Plaintiff commenced this personal injury and wrongful death action, individually and on behalf of her husband (decedent), who was killed when a vehicle owned by defendant City of Buffalo and driven by defendant Thomas Bluff, an on-duty police officer, collided with the motorcycle driven by decedent.   Supreme Court properly denied defendants' motion for summary judgment dismissing the amended complaint.   Defendants contended in support of their motion that plaintiff's version of events was a physical impossibility because the accident occurred off the roadway.   Even assuming, arguendo, that defendants met their initial burden, we conclude that plaintiff raised a triable issue of fact with respect to that issue (see generally Zuckerman v. City of New York, 49 N.Y.2d 557, 562, 427 N.Y.S.2d 595, 404 N.E.2d 718).   Plaintiff submitted the affidavits of two eyewitnesses to the accident, who averred that they witnessed the accident and observed the police vehicle driving onto the travel portion of the roadway into the path of decedent's oncoming motorcycle, and defendants offered no evidence to support their contention that the version of the accident set forth by plaintiff's eyewitnesses was a physical impossibility (cf. Hardy v. Lojan Realty Corp., 303 A.D.2d 457, 755 N.Y.S.2d 901;  Braithwaite v. Equitable Life Assur.

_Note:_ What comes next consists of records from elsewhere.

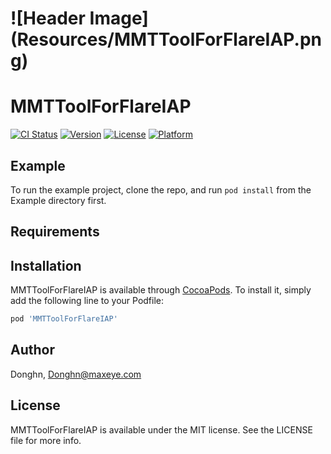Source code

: # !**[**Header Image**]**(Resources/MMTToolForFlareIAP.png)

# MMTToolForFlareIAP

[![CI Status](https://img.shields.io/travis/Donghn/MMTToolForFlareIAP.svg?style=flat)](https://travis-ci.org/Donghn/MMTToolForFlareIAP)
[![Version](https://img.shields.io/cocoapods/v/MMTToolForFlareIAP.svg?style=flat)](https://cocoapods.org/pods/MMTToolForFlareIAP)
[![License](https://img.shields.io/cocoapods/l/MMTToolForFlareIAP.svg?style=flat)](https://cocoapods.org/pods/MMTToolForFlareIAP)
[![Platform](https://img.shields.io/cocoapods/p/MMTToolForFlareIAP.svg?style=flat)](https://cocoapods.org/pods/MMTToolForFlareIAP)

## Example

To run the example project, clone the repo, and run `pod install` from the Example directory first.

## Requirements

## Installation

MMTToolForFlareIAP is available through [CocoaPods](https://cocoapods.org). To install
it, simply add the following line to your Podfile:

```ruby
pod 'MMTToolForFlareIAP'
```

## Author

Donghn, Donghn@maxeye.com

## License

MMTToolForFlareIAP is available under the MIT license. See the LICENSE file for more info.
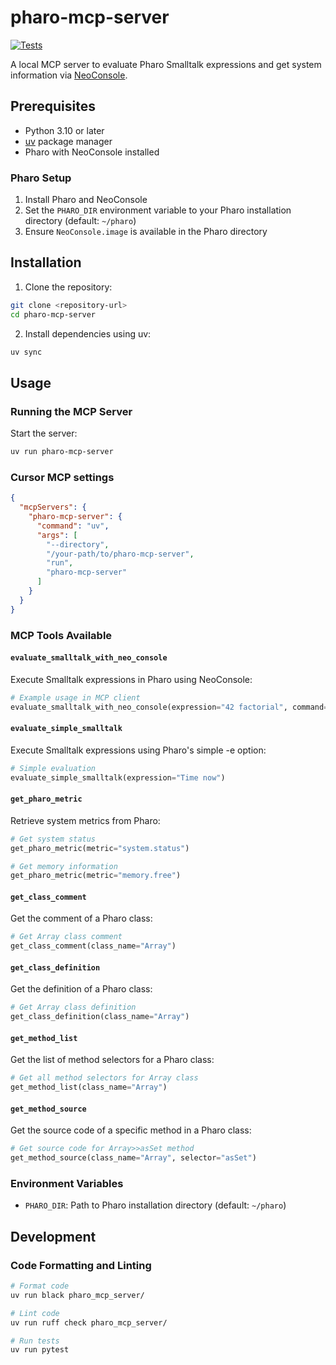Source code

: # pharo-mcp-server

[![Tests](https://github.com/mumez/pharo-mcp-server/actions/workflows/test.yml/badge.svg)](https://github.com/mumez/pharo-mcp-server/actions/workflows/test.yml)

A local MCP server to evaluate Pharo Smalltalk expressions and get system information via [NeoConsole](https://github.com/svenvc/NeoConsole).

## Prerequisites

- Python 3.10 or later
- [uv](https://docs.astral.sh/uv/) package manager
- Pharo with NeoConsole installed

### Pharo Setup

1. Install Pharo and NeoConsole
1. Set the `PHARO_DIR` environment variable to your Pharo installation directory (default: `~/pharo`)
1. Ensure `NeoConsole.image` is available in the Pharo directory

## Installation

1. Clone the repository:

```bash
git clone <repository-url>
cd pharo-mcp-server
```

2. Install dependencies using uv:

```bash
uv sync
```

## Usage

### Running the MCP Server

Start the server:

```bash
uv run pharo-mcp-server
```

### Cursor MCP settings

```json:mcp.json
{
  "mcpServers": {
    "pharo-mcp-server": {
      "command": "uv",
      "args": [
        "--directory",
        "/your-path/to/pharo-mcp-server",
        "run",
        "pharo-mcp-server"
      ]
    }
  }
}
```

### MCP Tools Available

#### `evaluate_smalltalk_with_neo_console`

Execute Smalltalk expressions in Pharo using NeoConsole:

```python
# Example usage in MCP client
evaluate_smalltalk_with_neo_console(expression="42 factorial", command="eval")
```

#### `evaluate_simple_smalltalk`

Execute Smalltalk expressions using Pharo's simple -e option:

```python
# Simple evaluation
evaluate_simple_smalltalk(expression="Time now")
```

#### `get_pharo_metric`

Retrieve system metrics from Pharo:

```python
# Get system status
get_pharo_metric(metric="system.status")

# Get memory information
get_pharo_metric(metric="memory.free")
```

#### `get_class_comment`

Get the comment of a Pharo class:

```python
# Get Array class comment
get_class_comment(class_name="Array")
```

#### `get_class_definition`

Get the definition of a Pharo class:

```python
# Get Array class definition
get_class_definition(class_name="Array")
```

#### `get_method_list`

Get the list of method selectors for a Pharo class:

```python
# Get all method selectors for Array class
get_method_list(class_name="Array")
```

#### `get_method_source`

Get the source code of a specific method in a Pharo class:

```python
# Get source code for Array>>asSet method
get_method_source(class_name="Array", selector="asSet")
```

### Environment Variables

- `PHARO_DIR`: Path to Pharo installation directory (default: `~/pharo`)

## Development

### Code Formatting and Linting

```bash
# Format code
uv run black pharo_mcp_server/

# Lint code
uv run ruff check pharo_mcp_server/

# Run tests
uv run pytest
```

Socy. of U.S., 232 A.D.2d 352, 648 N.Y.S.2d 628).

We agree with defendants that the court erred in determining that they improperly raised for the first time in their reply papers the issue whether decedent was negligent as a matter of law because he was speeding and was intoxicated at the time of the accident.   Rather, the record establishes that defendants adequately raised that issue in their initial moving papers.   Nevertheless, we conclude that the issue concerning decedent's negligence as a matter of law based on speeding is now moot because a trial has since been conducted, and the court charged the jury that decedent was speeding and thus was negligent as a matter of law.   We further conclude that, although defendants met their initial burden on the motion with respect to decedent's negligence as a matter of law based on intoxication, plaintiff raised an issue of fact whether decedent was intoxicated by submitting the affirmation of a certified anatomic and clinical pathologist and the affidavit of an engineer/accident reconstructionist (see generally Zuckerman, 49 N.Y.2d at 562, 427 N.Y.S.2d 595, 404 N.E.2d 718).

It is hereby ORDERED that the order so appealed from be and the same hereby is unanimously affirmed without costs.